Em comum, todos os participantes têm dívidas e problemas financeiros. Quem fazia a seleção sabia disso e utilizava essas informações para estimular e pressionar as pessoas a participarem do jogo. Em muitos momentos da série, participantes se perguntam como o jogo sabe tanto sobre eles e o jogo dá a entender que os dados possivelmente vêm da instituição financeira em que a maioria dos participantes têm dívidas e contas, indicando que houve desvio de finalidade ao utilizar esses dados pessoais.
A legislação de proteção de dados vem nessa direção, ela não proíbe o uso das informações, mas exige que isso seja feito de forma transparente para que as pessoas tenham controle sobre seus próprios dados.
Podemos ainda traçar outro paralelo entre Round 6 e a LGPD quando falamos dos “termos” do jogo e da clareza de informações. Os jogadores questionam quais são as regras do jogo na série. Para validar o consentimento dos titulares das informações, a LGPD determina nos artigos 8 e 9 que as instituições devem ter políticas e termos claros, adequados e ostensivos, vedando o tratamento em caso de vício de consentimento.

Implicações criminais
Quanto à questão de crianças e adolescentes tendo acesso a cenas violentas, será que há implicações criminais para a Netflix?
Embora essa seja uma preocupação válida de pais, educadores e escolas, não há base para consequências jurídicas sobre a exibição da série, do ponto de vista criminal, pois há a classificação indicativa para maiores de 16 anos e cabe aos pais fazer o controle do que os seus filhos assistem.

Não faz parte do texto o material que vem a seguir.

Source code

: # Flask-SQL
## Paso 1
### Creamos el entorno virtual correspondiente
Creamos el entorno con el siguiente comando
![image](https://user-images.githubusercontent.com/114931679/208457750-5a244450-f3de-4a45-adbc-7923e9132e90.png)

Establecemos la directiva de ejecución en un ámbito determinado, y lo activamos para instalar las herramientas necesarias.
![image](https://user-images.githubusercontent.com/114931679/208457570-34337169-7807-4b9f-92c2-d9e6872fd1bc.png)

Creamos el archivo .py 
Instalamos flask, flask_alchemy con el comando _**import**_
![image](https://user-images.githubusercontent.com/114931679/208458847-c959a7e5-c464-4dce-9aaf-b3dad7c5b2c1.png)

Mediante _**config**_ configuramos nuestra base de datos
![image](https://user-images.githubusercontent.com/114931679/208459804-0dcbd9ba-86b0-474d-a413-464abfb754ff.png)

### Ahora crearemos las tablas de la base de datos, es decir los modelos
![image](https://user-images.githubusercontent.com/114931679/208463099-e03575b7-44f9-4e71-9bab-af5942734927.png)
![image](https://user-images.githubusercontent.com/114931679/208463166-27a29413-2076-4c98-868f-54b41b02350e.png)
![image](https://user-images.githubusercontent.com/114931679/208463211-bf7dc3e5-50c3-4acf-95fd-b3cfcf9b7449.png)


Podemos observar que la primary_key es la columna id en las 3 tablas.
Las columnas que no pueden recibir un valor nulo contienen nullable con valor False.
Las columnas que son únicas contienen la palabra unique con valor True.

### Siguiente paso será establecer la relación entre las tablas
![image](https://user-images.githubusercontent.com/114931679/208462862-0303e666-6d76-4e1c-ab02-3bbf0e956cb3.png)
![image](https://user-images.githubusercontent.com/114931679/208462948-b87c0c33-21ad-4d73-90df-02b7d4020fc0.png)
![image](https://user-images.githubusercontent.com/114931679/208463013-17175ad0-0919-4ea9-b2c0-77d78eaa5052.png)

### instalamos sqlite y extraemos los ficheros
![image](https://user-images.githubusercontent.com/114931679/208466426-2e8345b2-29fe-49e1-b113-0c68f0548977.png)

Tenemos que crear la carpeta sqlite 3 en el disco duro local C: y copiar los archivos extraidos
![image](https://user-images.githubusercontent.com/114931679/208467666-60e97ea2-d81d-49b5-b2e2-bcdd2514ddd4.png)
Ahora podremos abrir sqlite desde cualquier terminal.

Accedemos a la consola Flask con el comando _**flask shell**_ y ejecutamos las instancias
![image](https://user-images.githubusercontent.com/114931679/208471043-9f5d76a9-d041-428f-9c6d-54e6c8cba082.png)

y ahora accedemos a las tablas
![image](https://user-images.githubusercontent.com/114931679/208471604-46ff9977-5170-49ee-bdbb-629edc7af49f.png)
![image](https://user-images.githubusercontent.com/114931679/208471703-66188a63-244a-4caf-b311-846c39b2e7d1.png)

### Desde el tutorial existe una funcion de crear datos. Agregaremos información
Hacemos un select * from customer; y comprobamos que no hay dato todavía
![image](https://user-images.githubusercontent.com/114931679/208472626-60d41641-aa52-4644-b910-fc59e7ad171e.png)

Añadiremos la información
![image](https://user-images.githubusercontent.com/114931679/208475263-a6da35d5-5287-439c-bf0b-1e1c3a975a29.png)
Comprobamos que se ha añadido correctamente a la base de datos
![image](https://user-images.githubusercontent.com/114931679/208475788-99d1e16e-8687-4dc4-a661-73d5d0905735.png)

Ainda que algo com consequências violentas fosse feito com base na trama, também não seria possível responsabilizar a plataforma de streaming por lesões ou mortes.

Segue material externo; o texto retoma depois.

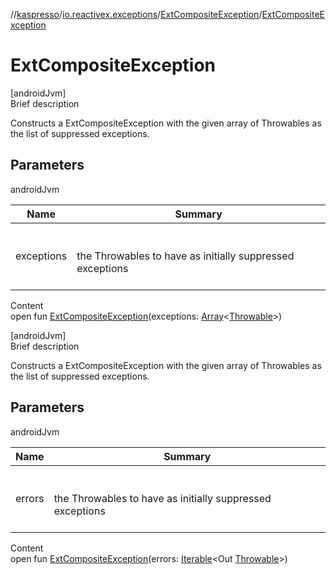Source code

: //[kaspresso](../../index.md)/[io.reactivex.exceptions](../index.md)/[ExtCompositeException](index.md)/[ExtCompositeException](-ext-composite-exception.md)



# ExtCompositeException  
[androidJvm]  
Brief description  


Constructs a ExtCompositeException with the given array of Throwables as the list of suppressed exceptions.



## Parameters  
  
androidJvm  
  
|  Name|  Summary| 
|---|---|
| exceptions| <br><br>the Throwables to have as initially suppressed exceptions<br><br>
  
  
Content  
open fun [ExtCompositeException](-ext-composite-exception.md)(exceptions: [Array](https://kotlinlang.org/api/latest/jvm/stdlib/kotlin/-array/index.html)<[Throwable](https://developer.android.com/reference/kotlin/java/lang/Throwable.html)>)  


[androidJvm]  
Brief description  


Constructs a ExtCompositeException with the given array of Throwables as the list of suppressed exceptions.



## Parameters  
  
androidJvm  
  
|  Name|  Summary| 
|---|---|
| errors| <br><br>the Throwables to have as initially suppressed exceptions<br><br>
  
  
Content  
open fun [ExtCompositeException](-ext-composite-exception.md)(errors: [Iterable](https://developer.android.com/reference/kotlin/java/lang/Iterable.html)<Out [Throwable](https://developer.android.com/reference/kotlin/java/lang/Throwable.html)>)  



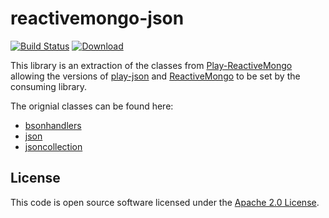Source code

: # reactivemongo-json

[![Build Status](https://travis-ci.org/hmrc/reactivemongo-json.svg)](https://travis-ci.org/hmrc/reactivemongo-json) [ ![Download](https://api.bintray.com/packages/hmrc/releases/reactivemongo-json/images/download.svg) ](https://bintray.com/hmrc/releases/reactivemongo-json/_latestVersion)

This library is an extraction of the classes from [Play-ReactiveMongo](https://github.com/ReactiveMongo/Play-ReactiveMongo) allowing the versions of [play-json](https://www.playframework.com/documentation/2.3.x/ScalaJson) and [ReactiveMongo](https://github.com/ReactiveMongo/ReactiveMongo) to be set by the consuming library.

The orignial classes can be found here:

* [bsonhandlers](https://github.com/ReactiveMongo/Play-ReactiveMongo/blob/master/src/main/scala/play/modules/reactivemongo/bsonhandlers.scala)
* [json](https://github.com/ReactiveMongo/Play-ReactiveMongo/blob/master/src/main/scala/play/modules/reactivemongo/json.scala)
* [jsoncollection](https://github.com/ReactiveMongo/Play-ReactiveMongo/blob/master/src/main/scala/play/modules/reactivemongo/jsoncollection.scala)

## License ##
 
This code is open source software licensed under the [Apache 2.0 License]("http://www.apache.org/licenses/LICENSE-2.0.html").
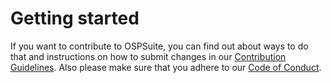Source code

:# Getting started

If you want to contribute to OSPSuite, you can find out about ways to do that and instructions on how to submit changes in our [Contribution Guidelines](https://github.com/Open-Systems-Pharmacology/Suite/blob/develop/CONTRIBUTING.md). Also please make sure that you adhere to our [Code of Conduct](https://github.com/Open-Systems-Pharmacology/Suite/blob/develop/CODE\_OF\_CONDUCT.md).
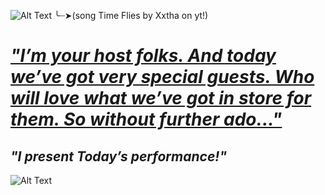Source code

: ![Alt Text](https://i.pinimg.com/736x/45/f5/80/45f5809596eee6886125ad78e131fc4e.jpg)
╰┈➤(song Time Flies by Xxtha on yt!)


# [_*"I’m your host folks. And today we’ve got very special guests. Who will love what we’ve got in store for them. So without further ado..."*_](https://www.youtube.com/watch?v=ApDhQlVNA-A&list=RDApDhQlVNA-A&start_radio=1)
##                                                 _*"I present Today’s performance!"*_


![Alt Text](https://i.pinimg.com/736x/26/ec/9b/26ec9b809148edc1cf88b5a169c81277.jpg)



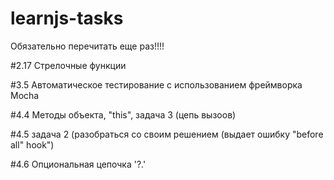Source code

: # learnjs-tasks

Обязательно перечитать еще раз!!!!

#2.17 Стрелочные функции

#3.5 Автоматическое тестирование c использованием фреймворка Mocha

#4.4 Методы объекта, "this", задача 3 (цепь вызоов)

#4.5 задача 2 (разобраться со своим решением (выдает ошибку "before all" hook")

#4.6 Опциональная цепочка '?.'
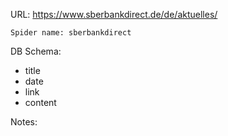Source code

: URL: https://www.sberbankdirect.de/de/aktuelles/

    Spider name: sberbankdirect

DB Schema:
- title
- date
- link
- content

Notes: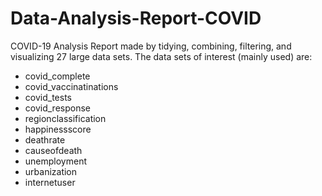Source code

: # Data-Analysis-Report-COVID
COVID-19 Analysis Report made by tidying, combining, filtering, and visualizing 27 large data sets. The data sets of interest (mainly used) are:

- covid_complete
- covid_vaccinatinations
- covid_tests
- covid_response
- regionclassification
- happinessscore
- deathrate
- causeofdeath
- unemployment
- urbanization
- internetuser
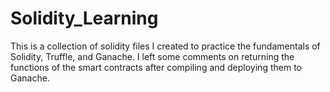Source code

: # Solidity_Learning
This is a collection of solidity files I created to practice the fundamentals of Solidity, Truffle, and Ganache. I left some comments on returning the functions of the smart contracts after compiling and deploying them to Ganache.
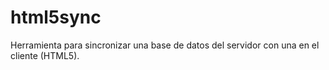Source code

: html5sync
=========

Herramienta para sincronizar una base de datos del servidor con una en el cliente (HTML5).
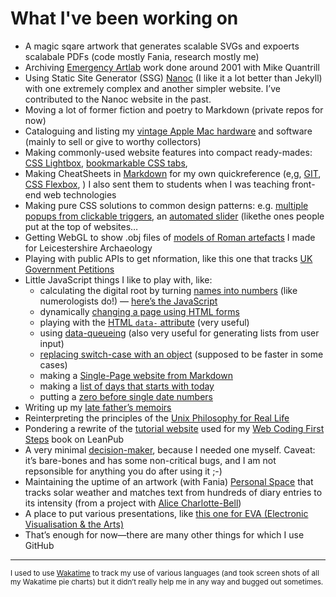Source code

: # What I've been working on

- A magic sqare artwork that generates scalable SVGs and expoerts scalabale PDFs (code mostly Fania, research mostly me)
- Archiving [Emergency Artlab](https://e-artlab.com) work done around 2001 with Mike Quantrill
- Using Static Site Generator (SSG) [Nanoc](https://nanoc.app) (I like it a lot better than Jekyll) with one extremely complex and another simpler website. I’ve contributed to the Nanoc website in the past.
- Moving a lot of former fiction and poetry to Markdown (private repos for now)
- Cataloguing and listing my [vintage Apple Mac hardware](https://daveeveritt.github.io/vintage-mac-lists/) and software (mainly to sell or give to worthy collectors)
- Making commonly-used website features into compact ready-mades: [CSS Lightbox](https://daveeveritt.github.io/css-lightbox/), [bookmarkable CSS tabs](https://daveeveritt.github.io/css-sibling-tabs/),
- Making CheatSheets in [Markdown](https://daveeveritt.github.io/markdown-overview/#/markdown "A presentation I made to explain Markdown") for my own quickreference (e,g, [GIT](https://daveeveritt.github.io/git-minimal/), [CSS Flexbox](), ) I also sent them to students when I was teaching front-end web technologies
- Making pure CSS solutions to common design patterns: e.g. [multiple popups from clickable triggers](https://github.com/DaveEveritt/markers/blob/master/styles-css.css), an [automated slider](https://daveeveritt.github.io/css-slider-panel/) (likethe ones people put at the top of websites…
- Getting WebGL to show .obj files of [models of Roman artefacts](https://daveeveritt.github.io/js3d/) I made for Leicestershire Archaeology
- Playing with public APIs to get nformation, like this one that tracks [UK Government Petitions](https://daveeveritt.github.io/gov-petitions/)
- Little JavaScript things I like to play with, like:
    - calculating the digital root by turning [names into numbers](https://daveeveritt.github.io/numbered-letters/) (like numerologists do!) — [here’s the JavaScript](https://github.com/DaveEveritt/numbered-letters/blob/master/js/main.js)
    - dynamically [changing a page using HTML forms](https://daveeveritt.github.io/input-date-color-range/ "particularly like the slider")
    - playing with the [HTML `data-` attribute](https://github.com/DaveEveritt/html5-data-attribute/blob/master/index.html) (very useful)
    - using [data-queueing](https://daveeveritt.github.io/js-queue/) (also very useful for generating lists from user input)
    - [replacing switch-case with an object](https://github.com/DaveEveritt/object-switch/blob/master/js/obj-switch.js) (supposed to be faster in some cases)
    - making a [Single-Page website from Markdown](https://github.com/DaveEveritt/markdown-site-generator/tree/master)
    - making a [list of days that starts with today](https://daveeveritt.github.io/weekday-reorder-array/)
    - putting a [zero before single date numbers](https://daveeveritt.github.io/leading-zero-dates/)
- Writing up my [late father’s memoirs](https://daveeveritt.github.io/bill-everitt-memoirs/)
- Reinterpreting the principles of the [Unix Philosophy for Real Life](https://daveeveritt.github.io/unix-for-life/)
- Pondering a rewrite of the [tutorial website](https://daveeveritt.github.io/web-coding-first-site/) used for my [Web Coding First Steps](https://leanpub.com/webcodingfirststeps) book on LeanPub
- A very minimal [decision-maker](https://daveeveritt.github.io/decision-maker/), because I needed one myself. Caveat: it’s bare-bones and has some non-critical bugs, and I am not repsonsible for anything you do after using it ;-)
- Maintaining the uptime of an artwork (with Fania) [Personal Space](https://daveeveritt.github.io/space-weather-words/) that tracks solar weather and matches text from hundreds of diary entries to its intensity (from a project with [Alice Charlotte-Bell](https://www.alicecharlottebell.com))
- A place to put various presentations, like [this one for EVA (Electronic Visualisation & the Arts)](https://daveeveritt.github.io/eva-2020/#/)
- That’s enough for now—there are many other things for which I use GitHub

---

<small>I used to use [Wakatime](https://wakatime.com/dashboard) to track my use of various languages (and took screen shots of all my Wakatime pie charts) but it didn’t really help me in any way and bugged out sometimes.</small>
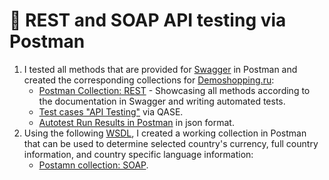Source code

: # 👷 REST and SOAP API testing via Postman

1. I tested all methods that are provided for [Swagger](https://petstore.swagger.io/) in Postman and created the corresponding collections for [Demoshopping.ru](https://demoshopping.ru/):
   * [Postman Collection: REST](https://www.postman.com/lexi65739/demoshopping/collection/wcucc3c/demoshopping?action=share&creator=39696734&active-environment=39696734-0a6302c1-fb1e-4a6d-b8d5-ad2d73ae2b3f) - Showcasing all methods according to the documentation in Swagger and writing automated tests.
   * [Test cases "API Testing"](https://github.com/LSalakhova/api/blob/main/Test%20cases%20%22API%20Testing%22%20via%20QASE.pdf)  via QASE.
   * [Autotest Run Results in Postman](https://github.com/LSalakhova/api/blob/main/Demoshopping.postman_test_run.json) in json format.
2. Using the following [WSDL](http://webservices.oorsprong.org/websamples.countryinfo/CountryInfoService.wso?WSDL), I created a working collection in Postman that can be used to determine selected country's currency, full country information, and country specific language information:
   * [Postamn collection: SOAP](https://www.postman.com/lexi65739/workspace/soap/collection/39696734-109de79c-8a4d-4785-9ce3-8c28378452ee?action=share&creator=39696734).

Processos contra a Netflix
Além de todas as questões levantadas até aqui, a Netflix tem sido vítima de dois processos na Justiça relacionados à Round 6.
Segundo a revista Rolling Stone, o primeiro processo diz respeito ao alto tráfego de dados usados pelo público sul-coreano para assistir à obra e estaria sendo movido por uma empresa de internet local, a SK Broadband.

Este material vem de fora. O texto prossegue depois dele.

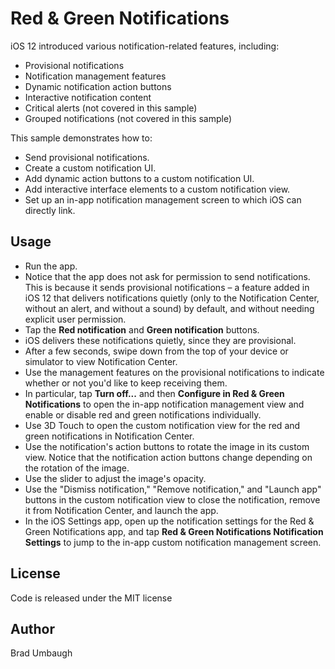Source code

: Red & Green Notifications
============

iOS 12 introduced various notification-related features, including:

- Provisional notifications
- Notification management features
- Dynamic notification action buttons
- Interactive notification content
- Critical alerts (not covered in this sample)
- Grouped notifications (not covered in this sample)

This sample demonstrates how to:

- Send provisional notifications.
- Create a custom notification UI.
- Add dynamic action buttons to a custom notification UI.
- Add interactive interface elements to a custom notification view.
- Set up an in-app notification management screen to which iOS can directly 
link.


Usage
-------

- Run the app.
- Notice that the app does not ask for permission to send notifications.
This is because it sends provisional notifications – a feature added
in iOS 12 that delivers notifications quietly (only to the Notification 
Center, without an alert, and without a sound) by default, and without
needing explicit user permission.
- Tap the **Red notification** and **Green notification** buttons.
- iOS delivers these notifications quietly, since they are provisional.
- After a few seconds, swipe down from the top of your device or simulator
to view Notification Center.
- Use the management features on the provisional notifications to indicate 
whether or not you'd like to keep receiving them.
- In particular, tap **Turn off...** and then **Configure in Red & Green Notifications** 
to open the in-app notification management view and enable or disable red 
and green notifications individually.
- Use 3D Touch to open the custom notification view for the red and 
green notifications in Notification Center.
- Use the notification's action buttons to rotate the image in its custom
view. Notice that the notification action buttons change depending on the 
rotation of the image.
- Use the slider to adjust the image's opacity.
- Use the "Dismiss notification," "Remove notification," and "Launch app"
buttons in the custom notification view to close the notification, remove 
it from Notification Center, and launch the app.
- In the iOS Settings app, open up the notification settings for the Red & 
Green Notifications app, and tap **Red & Green Notifications Notification Settings** 
to jump to the in-app custom notification management screen.


License
-------
Code is released under the MIT license

Author
-------
Brad Umbaugh

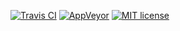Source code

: [![Travis CI](https://img.shields.io/travis/isc30/wasm-imasiengine.svg?label=g%2B%2B%2C%20clang)](https://travis-ci.org/isc30/wasm-imasiengine)
[![AppVeyor](https://img.shields.io/appveyor/ci/isc30/wasm-imasiengine.svg?label=vc%2B%2B)](https://ci.appveyor.com/project/isc30/wasm-imasiengine)
[![MIT license](https://img.shields.io/badge/license-MIT-brightgreen.svg)](http://opensource.org/licenses/MIT)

Eles teriam afirmado que o tráfego de dados para assistir Round 6 é imenso e exige que a plataforma cubra os custos de manutenção desse tráfego, solicitando uma indenização milionária.
Já a outra ação é movida por uma empresária coreana e está justamente relacionada ao uso de dados pessoais. Em uma cena da série, vemos um cartão com um número de telefone, que é real e pertenceria a essa empresária. Ela estaria recebendo ligações e mensagens relacionadas à Round 6. A Netflix estaria trabalhando para solucionar a questão, inclusive editando cenas em que o número aparece. A mulher teria negado a oferta de indenização.
Essa questão envolve novamente a proteção de dados, no caso, a anonimização, prevista no artigo 12 da LGPD. Já o artigo 46, inciso II, prevê a aplicação de “privacy by design”. O ideal teria sido utilizarem dados anonimizados ou fictícios.